=== Begin Enclosure ===

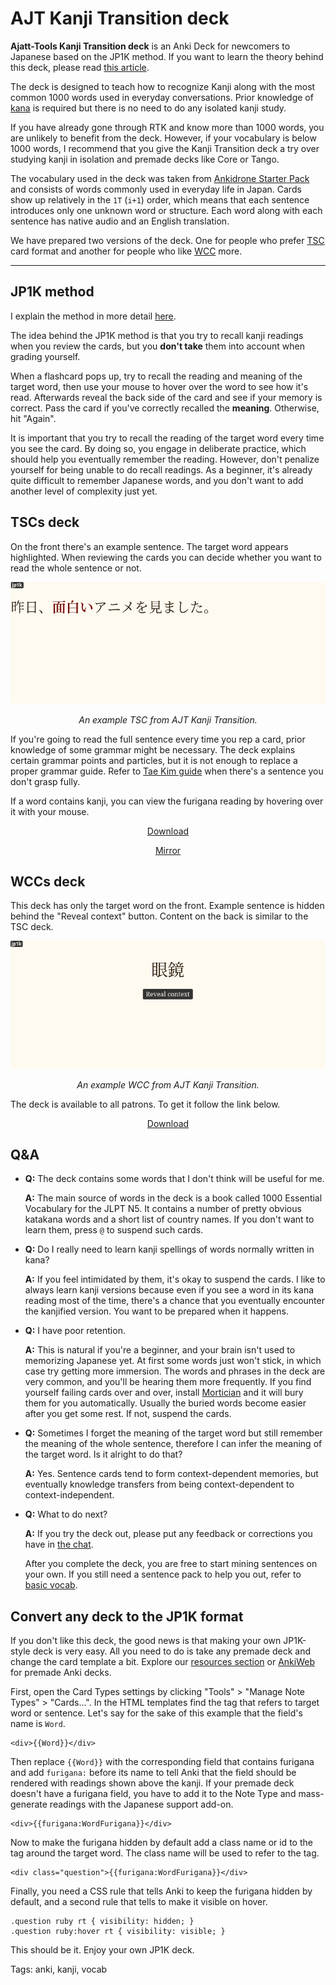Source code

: # AJT Kanji Transition deck

**Ajatt-Tools Kanji Transition deck**
is an Anki Deck for newcomers to Japanese based on the JP1K method.
If you want to learn the theory behind this deck, please read
[this article](learning-kanji.html).

The deck is designed to teach how to recognize Kanji
along with the most common 1000 words used in everyday conversations.
Prior knowledge of [kana](learning-kana-in-two-days.html) is required
but there is no need to do any isolated kanji study.

If you have already gone through RTK and know more than 1000 words,
you are unlikely to benefit from the deck.
However, if your vocabulary is below 1000 words,
I recommend that you give the Kanji Transition deck a try over studying kanji in isolation
and premade decks like Core or Tango.

The vocabulary used in the deck was taken from [Ankidrone Starter Pack](basic-vocabulary.html)
and consists of words commonly used in everyday life in Japan.
Cards show up relatively in the `1T` (`i+1`) order,
which means that each sentence introduces only one unknown word or structure.
Each word along with each sentence has native audio and an English translation.

We have prepared two versions of the deck.
One for people who prefer
[TSC](discussing-various-card-templates.html#targeted-sentence-cards-or-mpvacious-cards)
card format and another for people who like
[WCC](discussing-various-card-templates.html#word-context-cards)
more.

****

## JP1K method

I explain the method in more detail [here](learning-kanji.html#jp1k-method).

The idea behind the JP1K method is that
you try to recall kanji readings when you review the cards,
but you **don't take** them into account when grading yourself.

When a flashcard pops up,
try to recall the reading and meaning of the target word,
then use your mouse to hover over the word to see how it's read.
Afterwards reveal the back side of the card
and see if your memory is correct.
Pass the card if you've correctly recalled the **meaning**.
Otherwise, hit "Again".

It is important that you try to recall the reading of the target word every time you see the card.
By doing so, you engage in deliberate practice,
which should help you eventually remember the reading.
However, don't penalize yourself for being unable to do recall readings.
As a beginner, it's already quite difficult to remember Japanese words,
and you don't want to add another level of complexity just yet.

## TSCs deck

On the front there's an example sentence.
The target word appears highlighted.
When reviewing the cards you can decide whether you want to read the whole sentence or not.

<p align="center"><img alt="tsc" class="shadow" src="img/jp1k-tsc.webp"></p>
<p align="center"><i>An example TSC from AJT Kanji Transition.</i></p>

If you're going to read the full sentence every time you rep a card,
prior knowledge of some grammar might be necessary.
The deck explains certain grammar points and particles,
but it is not enough to replace a proper grammar guide.
Refer to
[Tae Kim guide](http://www.guidetojapanese.org/learn/grammar)
when there's a sentence you don't grasp fully.

If a word contains kanji,
you can view the furigana reading by hovering over it with your mouse.

<p align="center">
	<a class="download_button" href="https://ankiweb.net/shared/info/917377946" target="_blank">Download</a>
</p>
<p align="center">
	<a href="https://t.me/ajatt_tools/72" target="_blank">Mirror</a>
</p>

## WCCs deck

This deck has only the target word on the front.
Example sentence is hidden behind the "Reveal context" button.
Content on the back is similar to the TSC deck.

<p align="center"><img alt="tsc" class="shadow" src="img/jp1k-wcc.webp"></p>
<p align="center"><i>An example WCC from AJT Kanji Transition.</i></p>

The deck is available to all patrons.
To get it follow the link below.

<p align="center">
	<a class="download_button" href="https://www.patreon.com/posts/47990957" target="_blank">Download</a>
</p>

## Q&A

* **Q:** The deck contains some words that I don't think will be useful for me.

	**A:** The main source of words in the deck is a book called
	1000 Essential Vocabulary for the JLPT N5.
	It contains a number of pretty obvious katakana words
	and a short list of country names.
	If you don't want to learn them, press `@` to suspend such cards.
* **Q:** Do I really need to learn kanji spellings of words normally written in kana?

	**A:** If you feel intimidated by them, it's okay to suspend the cards.
	I like to always learn kanji versions
	because even if you see a word in its kana reading most of the time,
	there's a chance that you eventually encounter the kanjified version.
	You want to be prepared when it happens.
* **Q:** I have poor retention.

	**A:** This is natural if you're a beginner,
	and your brain isn't used to memorizing Japanese yet.
	At first some words just won't stick,
	in which case try getting more immersion.
	The words and phrases in the deck are very common,
	and you'll be hearing them more frequently.
	If you find yourself failing cards over and over,
	install [Mortician](https://ankiweb.net/shared/info/1255924302)
	and it will bury them for you automatically.
	Usually the buried words become easier after you get some rest.
	If not, suspend the cards.
* **Q:** Sometimes I forget the meaning of the target word
but still remember the meaning of the whole sentence,
therefore I can infer the meaning of the target word.
Is it alright to do that?

	**A:** Yes.
	Sentence cards tend to form context-dependent memories,
	but eventually knowledge transfers from being context-dependent to context-independent.
* **Q:** What to do next?

	**A:** If you try the deck out,
	please put any feedback or corrections you have in [the chat](join-our-community.html).

	After you complete the deck,
	you are free to start mining sentences on your own.
	If you still need a sentence pack to help you out, refer to [basic vocab](basic-vocabulary.html).

## Convert any deck to the JP1K format

If you don't like this deck,
the good news is that making your own JP1K-style deck is very easy.
All you need to do is take any premade deck
and change the card template a bit.
Explore our
[resources section](resources.html)
or
[AnkiWeb](https://ankiweb.net/shared/decks/japanese)
for premade Anki decks.

First, open the Card Types settings
by clicking "Tools" > "Manage Note Types" > "Cards...".
In the HTML templates
find the tag that refers to target word or sentence.
Let's say for the sake of this example that the field's name is `Word`.

```
<div>{{Word}}</div>
```

Then replace `{{Word}}` with the corresponding field that contains furigana
and add `furigana:` before its name to tell Anki
that the field should be rendered with readings shown above the kanji.
If your premade deck doesn't have a furigana field, you have to add it to the Note Type
and mass-generate readings with the Japanese support add-on.

```
<div>{{furigana:WordFurigana}}</div>
```

Now to make the furigana hidden by default add a class name or id
to the tag around the target word.
The class name will be used to refer to the tag.

```
<div class="question">{{furigana:WordFurigana}}</div>
```

Finally, you need a CSS rule that tells Anki to keep the furigana hidden by default,
and a second rule that tells to make it visible on hover.

```
.question ruby rt { visibility: hidden; }
.question ruby:hover rt { visibility: visible; }
```

This should be it. Enjoy your own JP1K deck.

Tags: anki, kanji, vocab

=== End Enclosure ===

AIM OF THE TASK | In the data above, which lines lie between the line with "but there is" and the line with "However, if your", inclusive? Print those lines exactly and nothing else.

ANSWER SPACE |
but there is no need to do any isolated kanji study.

If you have already gone through RTK and know more than 1000 words,
you are unlikely to benefit from the deck.
However, if your vocabulary is below 1000 words,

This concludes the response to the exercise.